𝐂𝐚𝐩𝐢́𝐭𝐮𝐥𝐨 𝟏

Eu observava o sol escondendo-se após o seu longo e turvo dia de verão, levando consigo a alegria da luz quente que banhava-nos todas as tardes, que me trazia os curtos momentos de distração durante minha monótona e tediosa rotina.

Estava sentada no topo da colina de grama alguns generosos metros distantes da propriedade de meu pai, com o último exemplar de um romance empoeirado apoiado em meu colo, passando as páginas com um suspiro preso em minha garganta a cada frase de amor que me puxava o fôlego perdendo-se em minha imaginação. Sempre me imaginava como a protagonista dos livros, mas a fantasia acabava quando lembro-me que nenhuma daquelas histórias me pertenciam, suas aventuras foram levadas por ventos que não sopraram para aonde uma pequena alma solitária como a minha residia.

Não me via como alguém capaz de viver um amor proibido, ou de sequer viver um amor que me tirasse o fôlego.
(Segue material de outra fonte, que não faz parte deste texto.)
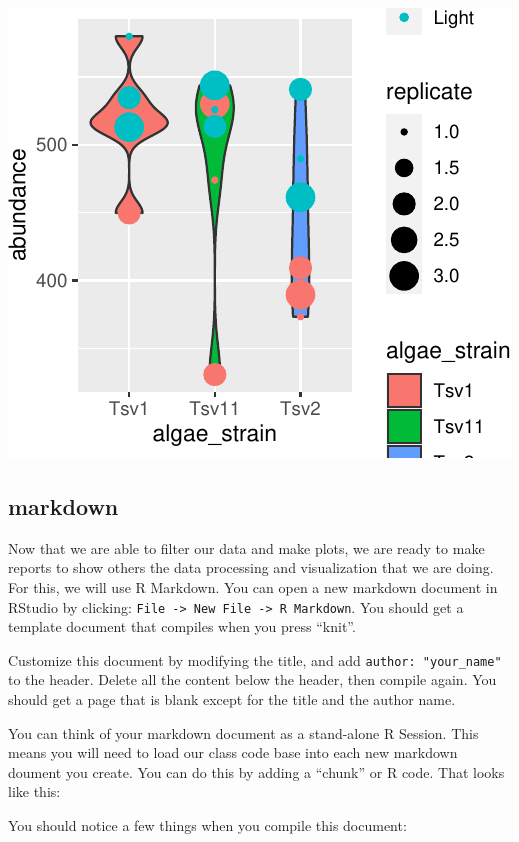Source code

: \documentclass[
]{krantz}
\begin{document}
\begin{center}\includegraphics{index_files/figure-latex/unnamed-chunk-28-1} \end{center}

\hypertarget{markdown}{%
\subsection{markdown}\label{markdown}}

Now that we are able to filter our data and make plots, we are ready to make reports to show others the data processing and visualization that we are doing. For this, we will use R Markdown. You can open a new markdown document in RStudio by clicking: \texttt{File\ -\textgreater{}\ New\ File\ -\textgreater{}\ R\ Markdown}. You should get a template document that compiles when you press ``knit''.

Customize this document by modifying the title, and add \texttt{author:\ "your\_name"} to the header. Delete all the content below the header, then compile again. You should get a page that is blank except for the title and the author name.

You can think of your markdown document as a stand-alone R Session. This means you will need to load our class code base into each new markdown doument you create. You can do this by adding a ``chunk'' or R code. That looks like this:

You should notice a few things when you compile this document:
\end{document}

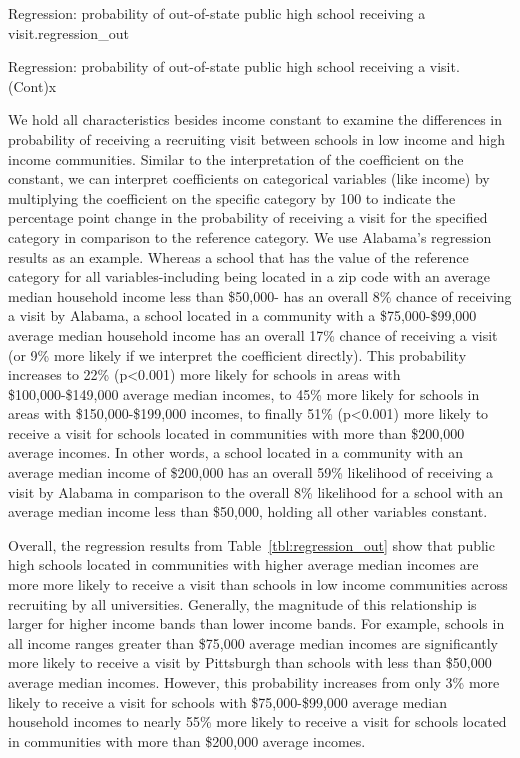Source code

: \documentclass[twoside]{article}
\begin{document}
\begin{lscape-env}[8]{Regression: probability of out-of-state public high school receiving a visit.}{regression_out}
  
\end{lscape-env}

 \begin{lscape-env}[8]{Regression: probability of out-of-state public high school receiving a visit. (Cont)}{x}
  
\end{lscape-env}

We hold all characteristics besides income constant to examine the differences in probability of receiving a recruiting visit between schools in low income and high income communities. Similar to the interpretation of the coefficient on the constant, we can interpret coefficients on categorical variables (like income) by multiplying the coefficient on the specific category by 100 to indicate the percentage point change in the probability of receiving a visit for the specified category in comparison to the reference category. We use Alabama's regression results as an example. Whereas a school that has the value of the reference category for all variables-including being located in a zip code with an average median household income less than \$50,000- has an overall 8\% chance of receiving a visit by Alabama, a school located in a community with a \$75,000-\$99,000 average median household income has an overall 17\% chance of receiving a visit (or 9\% more likely if we interpret the coefficient directly).  This probability increases to 22\%  (p<0.001) more likely for schools in areas with \$100,000-\$149,000 average median incomes, to 45\% more likely for schools in areas with \$150,000-\$199,000 incomes, to finally 51\% (p<0.001) more likely to receive a visit for schools located in communities with more than \$200,000 average incomes. In other words, a school located in a community with an average median income of \$200,000 has an overall 59\% likelihood of receiving a visit by Alabama in comparison to the overall 8\% likelihood for a school with an average median income less than \$50,000, holding all other variables constant.

Overall, the regression results from Table~\ref{tbl:regression_out} show that public high schools located in communities with higher average median incomes are more more likely to receive a visit than schools in low income communities across recruiting by all universities. Generally, the magnitude of this relationship is larger for higher income bands than lower income bands. For example, schools in all income ranges greater than \$75,000 average median incomes are significantly more likely to receive a visit by Pittsburgh than schools with less than \$50,000 average median incomes. However, this probability increases from only 3\% more likely to receive a visit for schools with \$75,000-\$99,000 average median household incomes to nearly 55\% more likely to receive a visit for schools located in communities with more than \$200,000 average incomes. 
\end{document}
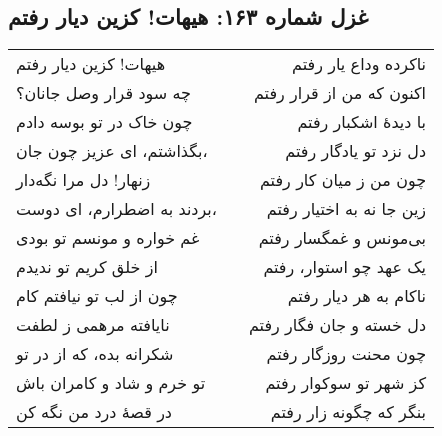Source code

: \begin{center}
\section*{غزل شماره ۱۶۳: هیهات! کزین دیار رفتم}
\label{sec:163}
\begin{longtable}{l p{0.5cm} r}
هیهات! کزین دیار رفتم
&&
ناکرده وداع یار رفتم
\\
چه سود قرار وصل جانان؟
&&
اکنون که من از قرار رفتم
\\
چون خاک در تو بوسه دادم
&&
با دیدهٔ اشکبار رفتم
\\
بگذاشتم، ای عزیز چون جان،
&&
دل نزد تو یادگار رفتم
\\
زنهار! دل مرا نگه‌دار
&&
چون من ز میان کار رفتم
\\
بردند به اضطرارم، ای دوست،
&&
زین جا نه به اختیار رفتم
\\
غم خواره و مونسم تو بودی
&&
بی‌مونس و غمگسار رفتم
\\
از خلق کریم تو ندیدم
&&
یک عهد چو استوار، رفتم
\\
چون از لب تو نیافتم کام
&&
ناکام به هر دیار رفتم
\\
نایافته مرهمی ز لطفت
&&
دل خسته و جان فگار رفتم
\\
شکرانه بده، که از در تو
&&
چون محنت روزگار رفتم
\\
تو خرم و شاد و کامران باش
&&
کز شهر تو سوکوار رفتم
\\
در قصهٔ درد من نگه کن
&&
بنگر که چگونه زار رفتم
\\
\end{longtable}
\end{center}
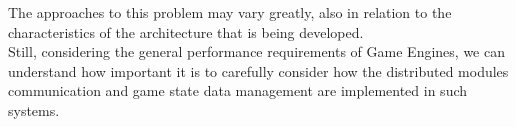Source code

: The approaches to this problem may vary greatly, also in relation to the characteristics of the architecture that is being developed. \\
Still, considering the general performance requirements of Game Engines, we can understand how important it is to carefully consider how the distributed modules communication and game state data management are implemented in such systems.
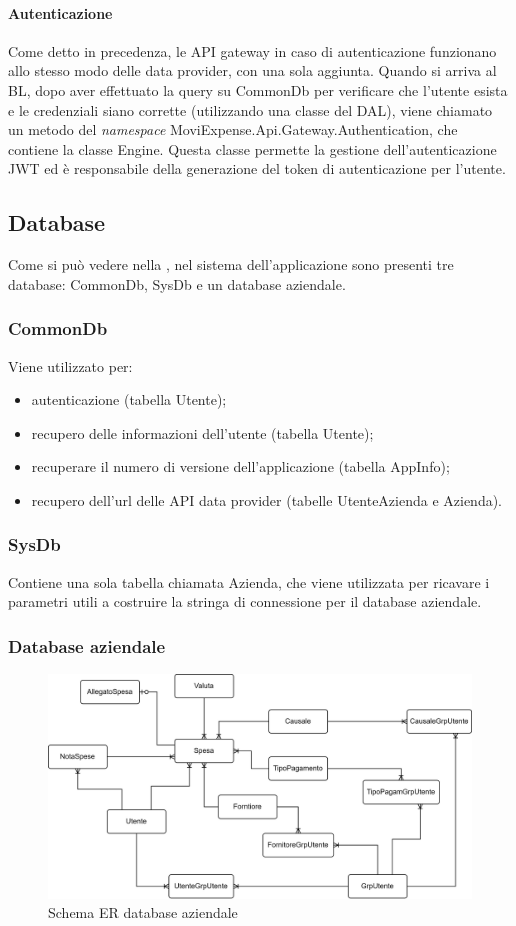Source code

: \paragraph{Autenticazione} Come detto in precedenza, le \gls{API} gateway in caso di autenticazione funzionano allo stesso modo delle data provider, con una sola aggiunta. Quando si arriva al BL, dopo aver effettuato la query su CommonDb per verificare che l'utente esista e le credenziali siano corrette (utilizzando una classe del DAL), viene chiamato un metodo del \emph{namespace} MoviExpense.Api.Gateway.Authentication, che contiene la classe Engine. Questa classe permette la gestione dell'autenticazione JWT ed è responsabile della generazione del token di autenticazione per l'utente.


\subsection{Database}

Come si può vedere nella , nel sistema dell'applicazione sono presenti tre database: CommonDb, SysDb e un database aziendale.

\subsubsection{CommonDb}

Viene utilizzato per:
\begin{itemize}
    \item autenticazione (tabella Utente);
    \item recupero delle informazioni dell'utente (tabella Utente);
    \item recuperare il numero di versione dell'applicazione (tabella AppInfo);
    \item recupero dell'url delle \gls{API} data provider (tabelle UtenteAzienda e Azienda).
\end{itemize}

\subsubsection{SysDb}

Contiene una sola tabella chiamata Azienda, che viene utilizzata per ricavare i parametri utili a costruire la stringa di connessione per il database aziendale.

\subsubsection{Database aziendale}

\begin{figure}[H]
    \centering
    \includegraphics[width=\columnwidth]{images/ER moviEXPENSE.png}
    \caption{Schema ER database aziendale}
\end{figure}

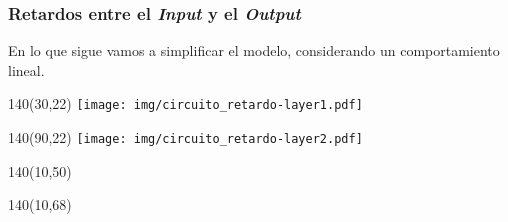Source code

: \documentclass[aspectratio=169]{beamer}
\begin{document}
\begin{frame}[fragile,t]
    \frametitle{Retardos entre el \emph{Input} y el \emph{Output}}
    En lo que sigue vamos a simplificar el modelo, \textcolor{verdeuca}{considerando un comportamiento lineal.}
    \begin{textblock}{140}(30,22) \texttt{[image: img/circuito\_retardo-layer1.pdf]} \end{textblock}
    \begin{textblock}{140}(90,22) \texttt{[image: img/circuito\_retardo-layer2.pdf]} \end{textblock}
    \begin{textblock}{140}(10,50)
    \end{textblock}
    \begin{textblock}{140}(10,68)
    \end{textblock}
\end{frame}
\end{document}
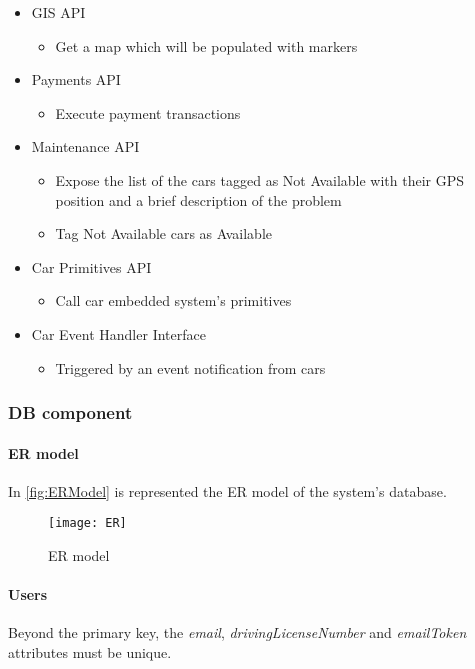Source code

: \begin{itemize}
	\item GIS API
	\begin{itemize}
		\item Get a map which will be populated with markers
	\end{itemize}
	
	\item Payments API
	\begin{itemize}
		\item Execute payment transactions
	\end{itemize}
	
	\item Maintenance API
	\begin{itemize}
		\item Expose the list of the cars tagged as Not Available with their GPS position and a brief description of the problem
		\item Tag Not Available cars as Available
	\end{itemize}
	
	\item Car Primitives API
	\begin{itemize}
		\item Call car embedded system's primitives
	\end{itemize}
	
	\item Car Event Handler Interface
	\begin{itemize}
		\item Triggered by an event notification from cars
	\end{itemize}
\end{itemize}
\clearpage

\subsubsection{DB component}
\paragraph{ER model}In \autoref{fig:ERModel} is represented the ER model of the system's database.

\begin{figure}[h!]
	\centering
	\texttt{[image: ER]}
	\caption{
		\label{fig:ERModel} 
		ER model
	}
\end{figure}

\paragraph{Users} Beyond the primary key, the \mbox{\emph{email}}, \mbox{\emph{drivingLicenseNumber}} and \mbox{\emph{emailToken}} attributes must be unique.

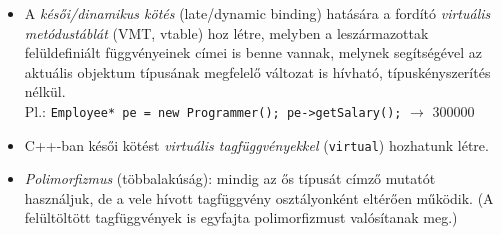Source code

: \begin{frame}
    \begin{itemize}
        \item A \emph{késői/dinamikus kötés} (late/dynamic binding) hatására a fordító \emph{virtuális metódustáblát} (VMT, vtable) hoz létre, melyben a leszármazottak felüldefiniált függvényeinek címei is benne vannak, melynek segítségével az aktuális objektum típusának megfelelő változat is hívható, típuskényszerítés nélkül. \\ Pl.: \texttt{Employee* pe = new Programmer(); pe->getSalary();} $\to$ 300000
        \item C++-ban késői kötést \emph{virtuális tagfüggvényekkel} (\texttt{virtual}) hozhatunk létre.
        \item \emph{Polimorfizmus} (többalakúság): mindig az ős típusát címző mutatót használjuk, de a vele hívott tagfüggvény osztályonként eltérően működik. (A felültöltött tagfüggvények is egyfajta polimorfizmust valósítanak meg.)
    \end{itemize}
\end{frame}

\begin{frame}
    \begin{columns}[T]
            \begin{exampleblock}{}
                \vspace{-.2cm}
                \fontsize{7}{8} \selectfont
                
                \vspace{-.2cm}
            \end{exampleblock}
            \begin{exampleblock}{}
                \vspace{-.2cm}
                \fontsize{7}{8} \selectfont
                
                \vspace{-.2cm}
            \end{exampleblock}
    \end{columns}
\end{frame}

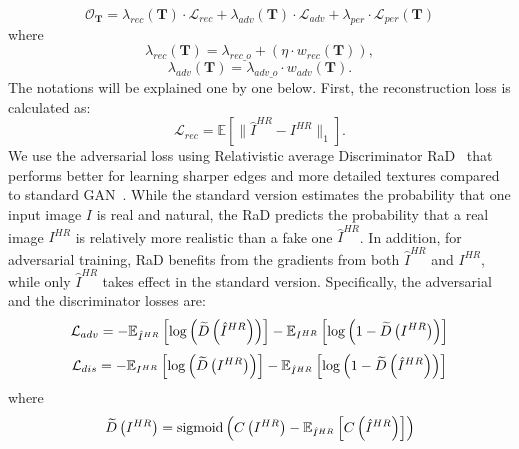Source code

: \documentclass{article}
\begin{document}
\begin{equation}
\mathcal{O}_\mathbf{T}={\lambda}_{rec}(\mathbf{T})\cdot\mathcal{L}_{rec}+{\lambda}_{adv}(\mathbf{T})\cdot\mathcal{L}_{adv}+{\lambda}_{per}\cdot\mathcal{L}_{per}(\mathbf{T})
\end{equation}
where
\begin{equation}
{\lambda}_{rec}(\mathbf{T})={\lambda}_{rec\_o}+(\eta\cdot{w}_{rec}(\mathbf{T})),
\end{equation}
\begin{equation}
{\lambda}_{adv}(\mathbf{T})={\lambda}_{adv\_o}\cdot{w}_{adv}(\mathbf{T}).
\end{equation}
The notations will be explained one by one below.
First, the reconstruction loss is calculated as:
\begin{equation}
\mathcal{L}_{rec}=\mathbb{E}\left[\lVert\hat{I}^{HR}-{I}^{HR}\rVert_{1}\right].
\end{equation}
We use the adversarial loss using Relativistic average Discriminator RaD~\cite{Jolicoeur-Martineau19} that performs better for learning sharper edges and more detailed textures compared to standard GAN~\cite{goodfellow2014generative}. While the standard version estimates the probability that one input image $I$ is real and natural, the RaD predicts the probability that a real image ${I}^{HR}$ is relatively more realistic than a fake one $\hat{I}^{HR}$. In addition, for adversarial training, RaD benefits from the gradients from both $\hat{I}^{HR}$ and ${I}^{HR}$, while only $\hat{I}^{HR}$ takes effect in the standard version.
Specifically, the adversarial and the discriminator losses are:
\begin{equation}
\footnotesize
\mathcal{L}_{adv}=-\mathbb{E}_{\hat{I}^{HR}}\left [ \mathrm{log}\left ( \widetilde{D}\left (\hat{I}^{HR}\right ) \right ) \right ]-\mathbb{E}_{{I}^{HR}}\left [ \mathrm{log}\left (1- \widetilde{D}\left ( {I}^{HR} \right ) \right ) \right ]
\end{equation}
\begin{equation}
\footnotesize
\mathcal{L}_{dis}=-\mathbb{E}_{I^{HR}}\left [ \mathrm{log}\left ( \widetilde{D}\left ( I^{HR} \right ) \right ) \right ]-\mathbb{E}_{\hat{I}^{HR}}\left [ \mathrm{log}\left (1- \widetilde{D}\left (\hat{I}^{HR}\right ) \right ) \right ]
\end{equation}
where 
\begin{equation}
\footnotesize
\widetilde{D}\left ( I^{HR} \right ) = \mathrm{sigmoid} \left ( C\left (  I^{HR}\right ) -\mathbb{E}_{\hat{I}^{HR}}\left [ C\left (\hat{I}^{HR} \right )\right ] \right )
\end{equation}
\end{document}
Era condenada a vi dentro dos padrões infelizes da alta sociedade.

Minha irmã claramente detestaria descobrir que eu ando mexendo escondida em sua biblioteca particular - aquela que ela mal visitava - Papai ficaria feliz ao descobrir que eu tinha interesse em leitura e mamãe ficaria uma fúria quando soubesse que eu estou mais interessada em ler histórias de amor do que bordar..

Mas não era como se alguém fosse descobrir.

Escondi o exemplar por baixo da saia de meu vestido quando vi Margareth se aproximando aos berros, com as roupas de criada sendo seguradas de um jeito desastroso enquanto tentava me alcançar colina acima.

- Meu Deus menina, por que ainda continua se enfiando em lugares tão difíceis de subir? - a senhora de idade estava ofegante e vermelha de raiva ou pelo esforço. Escutei aquilo com a vontade de xingar subindo a garganta, me disseram isso vezes demais para que eu precise controlar minha vontade de revirar os olhos.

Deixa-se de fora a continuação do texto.